▸ **Problem requirements**
Return each line of the records holding the string "spell".

Supplied data: Begin

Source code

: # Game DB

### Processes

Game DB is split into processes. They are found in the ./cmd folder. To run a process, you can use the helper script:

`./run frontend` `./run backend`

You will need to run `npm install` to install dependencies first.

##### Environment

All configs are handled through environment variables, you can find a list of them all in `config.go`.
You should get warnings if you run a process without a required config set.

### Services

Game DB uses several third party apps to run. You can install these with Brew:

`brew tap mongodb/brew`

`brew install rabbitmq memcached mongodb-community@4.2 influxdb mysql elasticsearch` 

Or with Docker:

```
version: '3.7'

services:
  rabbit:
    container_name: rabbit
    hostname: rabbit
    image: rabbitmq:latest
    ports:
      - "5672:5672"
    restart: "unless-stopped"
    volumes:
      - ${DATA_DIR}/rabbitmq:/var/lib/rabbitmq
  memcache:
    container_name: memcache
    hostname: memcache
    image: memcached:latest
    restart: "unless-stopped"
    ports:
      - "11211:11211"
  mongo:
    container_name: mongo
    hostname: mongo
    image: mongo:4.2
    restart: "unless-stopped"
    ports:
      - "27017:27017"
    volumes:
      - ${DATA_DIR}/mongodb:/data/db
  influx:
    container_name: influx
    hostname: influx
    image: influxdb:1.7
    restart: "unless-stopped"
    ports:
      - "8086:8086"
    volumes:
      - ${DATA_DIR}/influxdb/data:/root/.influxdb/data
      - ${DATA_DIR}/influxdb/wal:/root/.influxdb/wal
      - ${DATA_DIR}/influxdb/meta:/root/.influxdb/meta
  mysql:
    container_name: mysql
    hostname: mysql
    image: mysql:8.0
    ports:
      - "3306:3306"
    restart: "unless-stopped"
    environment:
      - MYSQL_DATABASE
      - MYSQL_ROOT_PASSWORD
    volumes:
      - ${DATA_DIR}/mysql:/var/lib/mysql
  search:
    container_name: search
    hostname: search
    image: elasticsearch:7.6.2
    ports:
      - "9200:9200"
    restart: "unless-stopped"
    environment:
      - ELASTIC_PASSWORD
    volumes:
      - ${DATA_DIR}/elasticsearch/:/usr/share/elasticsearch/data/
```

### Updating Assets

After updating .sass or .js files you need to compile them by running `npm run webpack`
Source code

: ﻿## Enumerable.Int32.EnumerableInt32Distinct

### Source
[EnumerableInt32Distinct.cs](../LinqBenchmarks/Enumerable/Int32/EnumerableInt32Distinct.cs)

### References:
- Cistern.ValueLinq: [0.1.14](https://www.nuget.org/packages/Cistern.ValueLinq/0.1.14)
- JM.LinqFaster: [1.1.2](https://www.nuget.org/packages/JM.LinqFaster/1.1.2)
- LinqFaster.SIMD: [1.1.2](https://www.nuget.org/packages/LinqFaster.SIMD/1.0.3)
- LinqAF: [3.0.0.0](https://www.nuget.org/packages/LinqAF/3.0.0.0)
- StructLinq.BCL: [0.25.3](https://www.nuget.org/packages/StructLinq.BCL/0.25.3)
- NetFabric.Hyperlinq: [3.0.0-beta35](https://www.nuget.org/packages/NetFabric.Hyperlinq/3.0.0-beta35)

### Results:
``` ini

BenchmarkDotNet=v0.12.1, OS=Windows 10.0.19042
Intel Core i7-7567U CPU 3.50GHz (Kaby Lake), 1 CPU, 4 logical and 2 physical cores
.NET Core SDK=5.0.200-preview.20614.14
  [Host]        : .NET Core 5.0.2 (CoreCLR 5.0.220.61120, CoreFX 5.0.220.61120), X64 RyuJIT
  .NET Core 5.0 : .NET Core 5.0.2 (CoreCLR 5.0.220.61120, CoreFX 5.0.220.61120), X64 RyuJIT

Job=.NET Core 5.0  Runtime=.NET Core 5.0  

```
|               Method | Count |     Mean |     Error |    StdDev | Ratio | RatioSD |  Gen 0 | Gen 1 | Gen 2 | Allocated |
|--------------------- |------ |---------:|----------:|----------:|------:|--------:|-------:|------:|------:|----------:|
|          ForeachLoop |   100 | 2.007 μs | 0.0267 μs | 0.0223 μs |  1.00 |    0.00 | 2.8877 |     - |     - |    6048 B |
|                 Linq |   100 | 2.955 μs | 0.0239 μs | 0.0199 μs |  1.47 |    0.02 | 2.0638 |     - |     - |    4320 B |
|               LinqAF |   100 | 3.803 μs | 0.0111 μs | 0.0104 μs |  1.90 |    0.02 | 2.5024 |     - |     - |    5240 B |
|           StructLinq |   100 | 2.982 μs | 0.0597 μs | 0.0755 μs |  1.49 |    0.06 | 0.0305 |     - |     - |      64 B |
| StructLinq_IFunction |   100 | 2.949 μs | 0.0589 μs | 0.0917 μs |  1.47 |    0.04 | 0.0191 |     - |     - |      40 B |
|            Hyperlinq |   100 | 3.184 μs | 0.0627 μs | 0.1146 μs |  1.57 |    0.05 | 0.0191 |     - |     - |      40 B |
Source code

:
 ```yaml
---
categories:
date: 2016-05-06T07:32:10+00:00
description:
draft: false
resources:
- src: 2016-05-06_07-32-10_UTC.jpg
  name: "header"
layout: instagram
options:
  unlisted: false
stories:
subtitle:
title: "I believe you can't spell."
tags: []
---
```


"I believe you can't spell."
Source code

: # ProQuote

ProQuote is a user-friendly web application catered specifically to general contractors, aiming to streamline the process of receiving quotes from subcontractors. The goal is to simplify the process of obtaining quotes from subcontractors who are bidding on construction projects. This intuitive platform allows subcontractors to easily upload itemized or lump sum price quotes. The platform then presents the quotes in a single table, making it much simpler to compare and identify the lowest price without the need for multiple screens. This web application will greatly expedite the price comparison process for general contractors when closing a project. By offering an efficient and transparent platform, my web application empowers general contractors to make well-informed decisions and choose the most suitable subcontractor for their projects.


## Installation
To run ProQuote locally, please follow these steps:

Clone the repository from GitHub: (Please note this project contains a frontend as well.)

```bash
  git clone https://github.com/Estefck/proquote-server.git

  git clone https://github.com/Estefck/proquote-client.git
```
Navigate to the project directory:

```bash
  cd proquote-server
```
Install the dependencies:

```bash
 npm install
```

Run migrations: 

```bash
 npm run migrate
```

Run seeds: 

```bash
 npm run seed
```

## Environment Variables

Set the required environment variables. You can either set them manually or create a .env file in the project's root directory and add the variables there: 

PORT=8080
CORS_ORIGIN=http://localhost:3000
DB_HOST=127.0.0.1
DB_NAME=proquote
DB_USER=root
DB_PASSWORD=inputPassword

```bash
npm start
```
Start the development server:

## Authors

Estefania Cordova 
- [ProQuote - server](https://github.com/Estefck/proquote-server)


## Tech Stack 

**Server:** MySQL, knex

Supplied data: End

▸ **Written response**
title: "I believe you can't spell."
"I believe you can't spell."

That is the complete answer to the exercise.